__Exercise details__. Set down the line that contains "- [x] 读取并呈现图片 ✅ 2025-01-01" and every line after it to the end of the entries, exactly as they stand and nothing more.

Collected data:

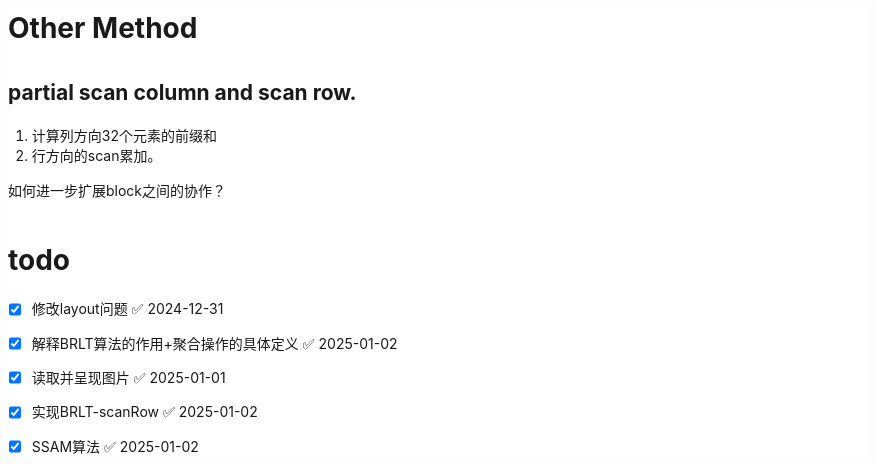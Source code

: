 



# Other Method 
## partial scan column and scan row.
1. 计算列方向32个元素的前缀和
2. 行方向的scan累加。

如何进一步扩展block之间的协作？

# todo
- [x] 修改layout问题 ✅ 2024-12-31
- [x] 解释BRLT算法的作用+聚合操作的具体定义 ✅ 2025-01-02
- [x] 读取并呈现图片 ✅ 2025-01-01
- [x] 实现BRLT-scanRow ✅ 2025-01-02
- [x] SSAM算法 ✅ 2025-01-02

__Solution for this exercise__.
- [x] 读取并呈现图片 ✅ 2025-01-01
- [x] 实现BRLT-scanRow ✅ 2025-01-02
- [x] SSAM算法 ✅ 2025-01-02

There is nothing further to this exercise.